ON A FAIR WEATHER First Friday, Old City bustles with galleries full of people and streets lined with craft vendors, musicians and performers. It's positively festive. But every day across Philadelphia, artist-run collectives present a different art scene that in many ways is more exciting.
In the last five years, Little Berlin, Extra Extra and other artist-run spaces have sprouted up in neighborhoods such as Kensington and Chinatown, where rents are cheap and raw spaces lend themselves to edgy experimental art.
This is a gritty scene run by young people who want to do it themselves. The artists know each other and often do collaborative programming; they look to each other for inspiration and advice. It's a collegial and competitive community, but not cutthroat. What's common to these groups is their sense of spontaneity, of operating by the seat of the pants and without a net.
It takes a village
Little Berlin's "The Western Lands" will likely be the city's most radical exhibit this month. The show, which opens Nov. 12, was organized by member Tyler Kline, a longtime skateboarder with a streak of Southern gothic (he grew up in a small town near Atlanta) and a 2011 MFA graduate of Pennsylvania Academy of the Fine Arts.
The show's title is a reference to the third book in William S. Burroughs' apocalyptic "Red Night" trilogy. The collaborative's installation by 15 artists will create a kind of village within the gallery's larger building in Kensington, according to Kline. "It's parallel to Occupy Philly but less utilitarian and more arty, for lack of a better word."
Kline invited artists he knew, or knew of, to submit work for the show. He is using cardboard and tarp to create a maze of walls onto which street art - posters and stickers - will be pasted. Among the displays will be Tim Eads' mechanical painting machine, Danielle Payne's psychedelic videos and Jennifer Wingford's non-edible baked goods. There will be live music and video projections at the opening by Justice League of Adversaries. The work will be installed in a spirit of collaboration with ownership of works remaining fluid in the arty village.
Many collectives use the Internet to find artists or get ideas for their exhibits. As 20-somethings who have grown up using computers, young artists are fascinated by the Internet as a topic: its global reach, democratic nature and openness.
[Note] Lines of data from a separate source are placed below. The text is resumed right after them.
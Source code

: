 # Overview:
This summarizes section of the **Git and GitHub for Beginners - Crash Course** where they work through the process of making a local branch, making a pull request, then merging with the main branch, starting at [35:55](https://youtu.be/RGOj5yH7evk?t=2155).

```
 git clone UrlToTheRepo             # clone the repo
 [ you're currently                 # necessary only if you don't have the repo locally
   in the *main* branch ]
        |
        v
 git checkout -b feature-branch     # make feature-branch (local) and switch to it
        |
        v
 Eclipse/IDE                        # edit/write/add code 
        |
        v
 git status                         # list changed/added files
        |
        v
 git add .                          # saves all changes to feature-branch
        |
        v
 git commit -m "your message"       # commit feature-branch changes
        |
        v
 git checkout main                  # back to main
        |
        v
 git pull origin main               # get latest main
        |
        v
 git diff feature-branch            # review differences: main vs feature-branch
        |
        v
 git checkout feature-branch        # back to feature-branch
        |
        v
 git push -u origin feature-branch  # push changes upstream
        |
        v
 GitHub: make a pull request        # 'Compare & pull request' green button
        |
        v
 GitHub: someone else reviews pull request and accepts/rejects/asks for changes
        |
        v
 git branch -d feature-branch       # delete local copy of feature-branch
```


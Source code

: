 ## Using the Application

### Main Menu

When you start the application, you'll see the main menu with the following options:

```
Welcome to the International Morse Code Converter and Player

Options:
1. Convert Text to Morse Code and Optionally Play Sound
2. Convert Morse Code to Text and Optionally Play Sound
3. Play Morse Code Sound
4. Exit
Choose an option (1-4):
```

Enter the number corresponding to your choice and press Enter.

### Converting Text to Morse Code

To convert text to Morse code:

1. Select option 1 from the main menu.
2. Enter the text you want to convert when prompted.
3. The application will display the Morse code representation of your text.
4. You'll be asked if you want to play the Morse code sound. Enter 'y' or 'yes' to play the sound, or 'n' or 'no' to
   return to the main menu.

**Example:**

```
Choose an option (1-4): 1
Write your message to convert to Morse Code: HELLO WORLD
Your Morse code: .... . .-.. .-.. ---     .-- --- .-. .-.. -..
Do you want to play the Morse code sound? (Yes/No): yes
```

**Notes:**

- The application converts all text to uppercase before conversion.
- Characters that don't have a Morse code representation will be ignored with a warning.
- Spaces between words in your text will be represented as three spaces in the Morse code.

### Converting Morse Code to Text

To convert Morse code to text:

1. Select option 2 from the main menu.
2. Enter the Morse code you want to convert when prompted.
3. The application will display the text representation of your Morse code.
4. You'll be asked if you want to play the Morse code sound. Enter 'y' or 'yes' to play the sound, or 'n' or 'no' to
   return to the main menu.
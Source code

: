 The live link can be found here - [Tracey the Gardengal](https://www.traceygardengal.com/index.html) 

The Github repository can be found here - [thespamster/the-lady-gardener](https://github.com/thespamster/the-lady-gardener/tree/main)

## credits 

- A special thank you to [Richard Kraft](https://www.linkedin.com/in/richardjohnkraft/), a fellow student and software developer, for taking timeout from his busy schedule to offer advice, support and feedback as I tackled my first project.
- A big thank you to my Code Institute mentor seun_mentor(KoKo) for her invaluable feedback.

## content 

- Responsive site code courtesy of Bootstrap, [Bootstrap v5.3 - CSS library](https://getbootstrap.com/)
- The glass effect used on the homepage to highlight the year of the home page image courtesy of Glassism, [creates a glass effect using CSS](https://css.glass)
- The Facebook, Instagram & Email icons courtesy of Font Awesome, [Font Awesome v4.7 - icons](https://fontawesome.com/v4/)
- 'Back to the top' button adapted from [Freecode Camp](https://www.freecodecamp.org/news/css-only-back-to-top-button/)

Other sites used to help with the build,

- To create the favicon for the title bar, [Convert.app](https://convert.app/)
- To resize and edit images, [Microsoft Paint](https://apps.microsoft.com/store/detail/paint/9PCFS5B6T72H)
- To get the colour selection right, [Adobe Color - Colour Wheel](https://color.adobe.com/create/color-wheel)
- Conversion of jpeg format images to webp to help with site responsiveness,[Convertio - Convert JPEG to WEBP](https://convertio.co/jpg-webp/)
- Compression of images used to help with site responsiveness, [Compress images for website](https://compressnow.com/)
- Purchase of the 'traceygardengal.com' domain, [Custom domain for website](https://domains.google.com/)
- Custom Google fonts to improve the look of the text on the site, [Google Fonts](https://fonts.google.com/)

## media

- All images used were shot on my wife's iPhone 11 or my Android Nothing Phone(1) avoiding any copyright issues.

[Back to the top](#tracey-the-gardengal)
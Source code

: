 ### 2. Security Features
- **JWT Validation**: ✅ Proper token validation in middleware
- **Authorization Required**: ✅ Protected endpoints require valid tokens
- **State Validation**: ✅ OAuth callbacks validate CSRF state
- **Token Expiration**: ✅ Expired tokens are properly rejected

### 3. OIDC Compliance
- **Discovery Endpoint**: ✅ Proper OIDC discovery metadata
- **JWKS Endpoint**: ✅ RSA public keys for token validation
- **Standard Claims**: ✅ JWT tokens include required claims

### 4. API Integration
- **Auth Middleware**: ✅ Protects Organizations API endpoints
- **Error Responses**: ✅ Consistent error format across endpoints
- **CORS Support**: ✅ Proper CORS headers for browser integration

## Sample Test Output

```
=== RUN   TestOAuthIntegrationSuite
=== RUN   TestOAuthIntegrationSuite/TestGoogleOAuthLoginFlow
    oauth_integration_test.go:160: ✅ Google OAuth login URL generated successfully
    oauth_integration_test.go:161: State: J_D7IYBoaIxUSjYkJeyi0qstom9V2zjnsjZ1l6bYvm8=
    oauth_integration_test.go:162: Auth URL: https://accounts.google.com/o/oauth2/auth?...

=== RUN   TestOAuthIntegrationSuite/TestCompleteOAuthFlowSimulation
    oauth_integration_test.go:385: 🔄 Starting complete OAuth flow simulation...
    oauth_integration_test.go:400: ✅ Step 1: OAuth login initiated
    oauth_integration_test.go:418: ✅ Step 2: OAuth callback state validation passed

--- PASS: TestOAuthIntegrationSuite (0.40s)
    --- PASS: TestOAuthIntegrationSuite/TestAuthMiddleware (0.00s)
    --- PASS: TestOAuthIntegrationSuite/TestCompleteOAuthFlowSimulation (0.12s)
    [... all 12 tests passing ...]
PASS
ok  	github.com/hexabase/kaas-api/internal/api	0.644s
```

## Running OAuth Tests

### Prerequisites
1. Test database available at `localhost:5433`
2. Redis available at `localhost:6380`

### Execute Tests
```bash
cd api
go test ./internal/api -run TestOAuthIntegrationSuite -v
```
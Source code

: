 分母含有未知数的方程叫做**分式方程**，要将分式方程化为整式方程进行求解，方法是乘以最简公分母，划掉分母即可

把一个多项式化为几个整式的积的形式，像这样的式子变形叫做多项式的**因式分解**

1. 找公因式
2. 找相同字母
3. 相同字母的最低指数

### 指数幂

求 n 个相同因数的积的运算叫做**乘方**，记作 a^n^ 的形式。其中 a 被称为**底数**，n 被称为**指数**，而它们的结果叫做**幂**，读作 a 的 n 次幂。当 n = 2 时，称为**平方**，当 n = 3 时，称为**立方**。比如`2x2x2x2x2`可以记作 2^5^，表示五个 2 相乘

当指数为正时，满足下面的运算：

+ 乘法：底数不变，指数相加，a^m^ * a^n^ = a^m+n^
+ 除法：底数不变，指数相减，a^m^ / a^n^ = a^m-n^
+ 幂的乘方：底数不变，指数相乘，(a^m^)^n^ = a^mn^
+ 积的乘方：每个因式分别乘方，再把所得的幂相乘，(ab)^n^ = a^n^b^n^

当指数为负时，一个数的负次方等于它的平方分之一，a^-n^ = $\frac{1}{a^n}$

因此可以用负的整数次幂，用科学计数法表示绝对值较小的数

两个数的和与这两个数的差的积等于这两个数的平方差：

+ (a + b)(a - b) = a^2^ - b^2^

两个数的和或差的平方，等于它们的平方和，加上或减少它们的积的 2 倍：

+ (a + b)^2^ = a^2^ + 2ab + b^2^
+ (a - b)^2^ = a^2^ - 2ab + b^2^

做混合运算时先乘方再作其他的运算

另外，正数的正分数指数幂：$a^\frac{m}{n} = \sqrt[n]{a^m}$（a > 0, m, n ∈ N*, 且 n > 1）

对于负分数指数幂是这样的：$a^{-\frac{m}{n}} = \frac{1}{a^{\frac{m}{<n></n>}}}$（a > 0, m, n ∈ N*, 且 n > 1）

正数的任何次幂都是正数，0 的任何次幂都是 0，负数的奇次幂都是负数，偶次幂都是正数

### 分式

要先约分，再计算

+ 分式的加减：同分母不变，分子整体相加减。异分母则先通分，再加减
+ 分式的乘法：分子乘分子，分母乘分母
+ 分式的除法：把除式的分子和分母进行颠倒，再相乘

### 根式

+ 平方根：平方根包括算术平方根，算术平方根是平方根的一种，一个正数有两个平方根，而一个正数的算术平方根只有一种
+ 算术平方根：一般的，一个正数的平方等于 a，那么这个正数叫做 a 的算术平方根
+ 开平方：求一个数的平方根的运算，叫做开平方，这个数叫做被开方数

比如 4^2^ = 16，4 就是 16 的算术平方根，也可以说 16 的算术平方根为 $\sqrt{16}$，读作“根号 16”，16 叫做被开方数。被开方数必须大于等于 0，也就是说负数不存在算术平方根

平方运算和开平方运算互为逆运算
Extra Extra - whose members moved to Philadelphia after graduating from Maryland Institute College of Art - explained their Web-love in a recent interview.
Completing each other's sentences, Joe Lacina, Derek Frech and Dan Wallace said, "We've been logged in to the Internet since we were kids. We grew up in a chatroom. That's true. Everyone in our generation knows their first AOL chat name - that's just part of living as a 20-something."
This month, Extra Extra presents "Energy Pangea" by Iain Ball, an exhibit that mixes ideas about corporate mining of resources and Internet mining of ideas.
Philadelphia has been an incubator for collectives since at least 1975, with the founding of Nexus. Vox Populi came along in 1988, and in 1997, the current boom of young artist-run galleries kicked off with the opening of Space 1026.
Working from a similar "share and share alike" spirit, new cooperative work and tool share spaces such as West Philly Tool Library, NextFab (for digital fabrication) and the Sculpture Gym (now being planned) have also contributed to this vital arts scene.
In 2007, the Institute of Contemporary Art put its weight behind the burgeoning collective movement with its monthlong exhibit "Locally Localized Gravity." The Institute invited local and out-of-town collectives to install themselves in the Institute's home at 36th and Sansom streets.
This year, Art in City Hall invited Little Berlin, FLUXspace, and Extra Extra to do something similar at its recently renovated gallery space. (The collectives installed themselves there as the Department of Alternative Affairs.)
You won't see red dots indicating a sale at the collectives - sales are not as dominant a mission as they are in commercial galleries. And that means if there's a downside to the collectives, it's money: The young artists run these groups on passion and their own limited funds. Few of them will become nonprofits capable of receiving grants. Without stable financial support, the collectives are likely to run out of gas, and this special moment will be over.